N. Korea stays mum on ex-president Roh's death despite his feat in inter-Korean ties
By Choi Soo-hyang
SEOUL, Oct. 28 (Yonhap) -- North Korea stayed silent Thursday on the death of South Korea's former President Roh Tae-woo in spite of his widely credited legacy on inter-Korean relations.
Roh, who led the South's conservative administration from 1988-93, died Tuesday at age 88, and he will be laid to rest this weekend. But North Korean state media outlets, including the Rodong Sinmun and the Korean Central News Agency, had not carried any report on his death as of Thursday afternoon.
North Korea has been selective in expressing condolences to South Korean figures' deaths, depending on their North Korea policy and inter-Korean relations of the time.
The North delivered a message of condolence when former President Roh Moo-hyun died in 2009 and dispatched special envoys to the funeral when former President Kim Dae-jung died later that year. But it kept mum when former President Kim Young-sam died in 2015.
Kim Dae-jung, a liberal, held the first-ever inter-Korean summit with the late Kim Jong-il, then North Korean leader and father of current leader Kim Jong-un, in Pyongyang in 2000. Roh Moo-hyun, another liberal president, also met with the late Kim in 2007.
In 2019, Kim Jong-un expressed condolences to liberal President Moon Jae-in over the death of his mother and sent a condolence message along with a wreath of flowers to the South when Lee Hee-ho, the wife of the late former President Kim Dae-jung, died.

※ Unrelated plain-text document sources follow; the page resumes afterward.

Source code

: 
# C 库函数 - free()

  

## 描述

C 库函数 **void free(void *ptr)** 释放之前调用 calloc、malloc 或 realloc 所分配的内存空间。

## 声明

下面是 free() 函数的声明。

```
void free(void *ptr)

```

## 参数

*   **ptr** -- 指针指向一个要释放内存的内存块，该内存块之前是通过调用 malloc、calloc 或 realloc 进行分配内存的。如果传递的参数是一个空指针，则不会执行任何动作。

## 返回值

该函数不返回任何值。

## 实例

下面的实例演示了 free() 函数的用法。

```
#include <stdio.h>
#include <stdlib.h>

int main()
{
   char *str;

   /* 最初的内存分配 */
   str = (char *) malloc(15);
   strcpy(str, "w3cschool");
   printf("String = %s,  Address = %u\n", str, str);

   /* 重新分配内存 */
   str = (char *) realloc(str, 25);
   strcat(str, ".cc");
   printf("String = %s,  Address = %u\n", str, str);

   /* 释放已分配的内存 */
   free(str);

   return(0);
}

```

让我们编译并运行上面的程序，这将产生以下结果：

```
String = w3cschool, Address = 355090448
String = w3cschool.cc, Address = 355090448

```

Moon and Kim Jong-un held three rounds of summit talks in 2018.
The two Koreas held their first-ever prime ministers' talks in 1990 and concurrently joined the United Nations the following year under the Roh Tae-woo government.

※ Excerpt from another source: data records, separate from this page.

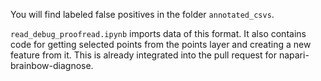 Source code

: You will find labeled false positives in the folder ```annotated_csvs```.

```read_debug_proofread.ipynb``` imports data of this format. It also contains code for getting selected points from the points layer and creating a new feature from it. This is already integrated into the pull request for napari-brainbow-diagnose.
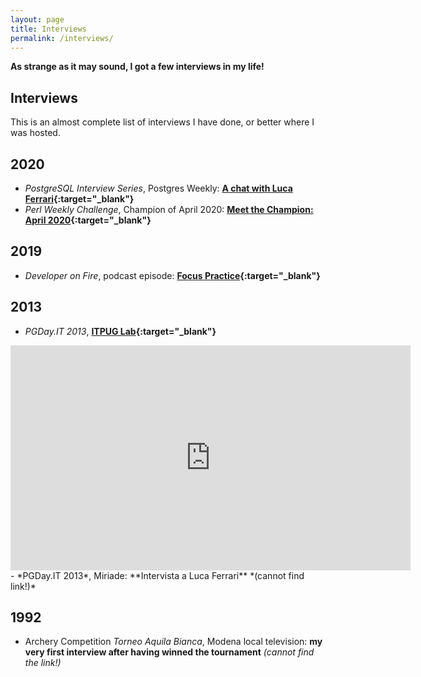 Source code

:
 ```yaml
---
layout: page
title: Interviews
permalink: /interviews/
---
```


**As strange as it may sound, I got a few interviews in my life!**

Interviews
---

This is an almost complete list of interviews I have done, or better where I was hosted.

## 2020
- *PostgreSQL Interview Series*, Postgres Weekly: **[A chat with Luca Ferrari](https://superhighway.dev/luca-ferrari-interview){:target="_blank"}**
- *Perl Weekly Challenge*, Champion of April 2020: **[Meet the Champion: April 2020](https://perlweeklychallenge.org/blog/meet-the-champion-2020-04/){:target="_blank"}**

## 2019
- *Developer on Fire*, podcast episode: **[Focus Practice](https://developeronfire.com/podcast/episode-449-luca-ferrari-focused-practice){:target="_blank"}**

## 2013
- *PGDay.IT 2013*, **[ITPUG Lab](https://vimeo.com/82178862){:target="_blank"}**
<iframe src="https://player.vimeo.com/video/82178862" width="640" height="360" frameborder="0" allow="autoplay; fullscreen" allowfullscreen></iframe>
- *PGDay.IT 2013*, Miriade: **Intervista a Luca Ferrari** *(cannot find link!)*

## 1992
- Archery Competition *Torneo Aquila Bianca*, Modena local television: **my very first interview after having winned the tournament** *(cannot find the link!)*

The North, however, has been critical of Roh for his role in a 1979 military coup that helped his predecessor, Chun Doo-hwan, seize power.
North Korea has also bristled at Roh's signature Nordpolitik, or Northern Diplomacy, under which the South established diplomatic ties with Pyongyang's traditional allies, including then Soviet Union and China, in the late 1980s and early 1990s.